数字PCR(digital PCR,dPCR)采用绝对定量的方式，直接检测目标核苷酸序列的拷贝数，检测极限可达单拷贝，具有比传统qPCR更加出色的灵敏度与精确性。微滴式数字PCR将待测样品与反应液均分到微米级的“油包水”微液滴中，体积为皮升级，数量可达十万到百万级。微液滴中只含有单分子待测样品并被油层相互隔离，形成相互独立的“微型PCR孔”，通过PCR扩增完成荧光标记和信号放大。微液滴分析仪对每个微液滴荧光信号进行检测，有荧光信号的微滴判读为1，判断其含有DNA分子；没有荧光信号的微滴判读为0，判断其没有DNA分子。最终，根据泊松分布原理实现对核酸分子绝对定量。

发明内容

本发明针对临床需要快速、准确、灵敏度高的检测TTV病毒载量的需求，提供了一整套用于检测TTV病毒载量的引物、探针、试剂盒及方法。本发明依据微液式数字PCR仪，实现了TTV病毒精准定量工作。本发明的检测方法覆盖度高、性能稳定、灵敏度高、操作简单、结果易判读。

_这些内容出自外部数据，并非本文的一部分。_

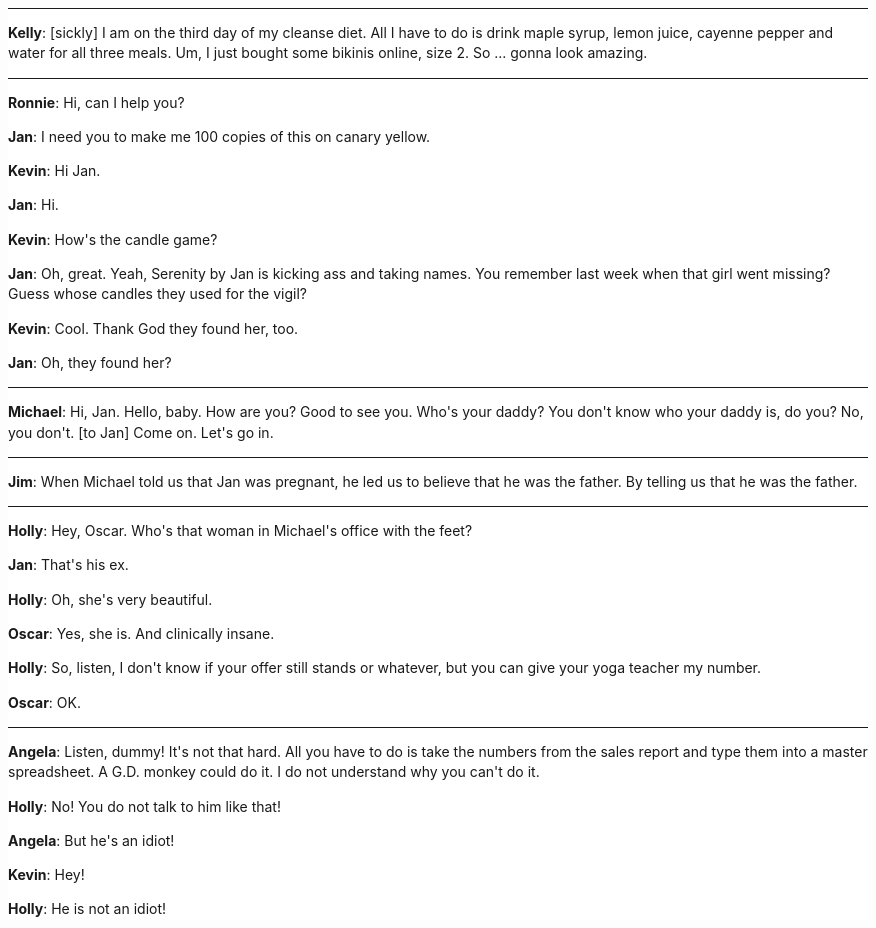 * * *

**Kelly**: \[sickly\] I am on the third day of my cleanse diet. All I have to do is drink maple syrup, lemon juice, cayenne pepper and water for all three meals. Um, I just bought some bikinis online, size 2. So ... gonna look amazing.  

* * *

**Ronnie**: Hi, can I help you?  
  
**Jan**: I need you to make me 100 copies of this on canary yellow.  
  
**Kevin**: Hi Jan.  
  
**Jan**: Hi.  
  
**Kevin**: How's the candle game?  
  
**Jan**: Oh, great. Yeah, Serenity by Jan is kicking ass and taking names. You remember last week when that girl went missing? Guess whose candles they used for the vigil?  
  
**Kevin**: Cool. Thank God they found her, too.  
  
**Jan**: Oh, they found her?  

* * *

**Michael**: Hi, Jan. Hello, baby. How are you? Good to see you. Who's your daddy? You don't know who your daddy is, do you? No, you don't. \[to Jan\] Come on. Let's go in.  

* * *

**Jim**: When Michael told us that Jan was pregnant, he led us to believe that he was the father. By telling us that he was the father.  

* * *

**Holly**: Hey, Oscar. Who's that woman in Michael's office with the feet?  
  
**Jan**: That's his ex.  
  
**Holly**: Oh, she's very beautiful.  
  
**Oscar**: Yes, she is. And clinically insane.  
  
**Holly**: So, listen, I don't know if your offer still stands or whatever, but you can give your yoga teacher my number.  
  
**Oscar**: OK.  

* * *

**Angela**: Listen, dummy! It's not that hard. All you have to do is take the numbers from the sales report and type them into a master spreadsheet. A G.D. monkey could do it. I do not understand why you can't do it.  
  
**Holly**: No! You do not talk to him like that!  
  
**Angela**: But he's an idiot!  
  
**Kevin**: Hey!  
  
**Holly**: He is not an idiot!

为此，本发明一方面提供了一种对TTV病毒核酸进行检测的引物和探针组合，其由序列1-3所示的引物和探针组成。

在本发明优选的实施方案中，该引物和探针组合是基于微滴式数字PCR对TTV病毒核酸进行检测。

在本发明优选的实施方案中，探针的5’端有FAM修饰，3’端有MGB修饰。

在本发明优选的实施方案中，每种引物的终浓度为300nM，探针的终浓度为100nM。

本发明另一方面提供了一种对TTV病毒核酸进行检测的试剂盒，其包含本发明所述的引物和探针组合。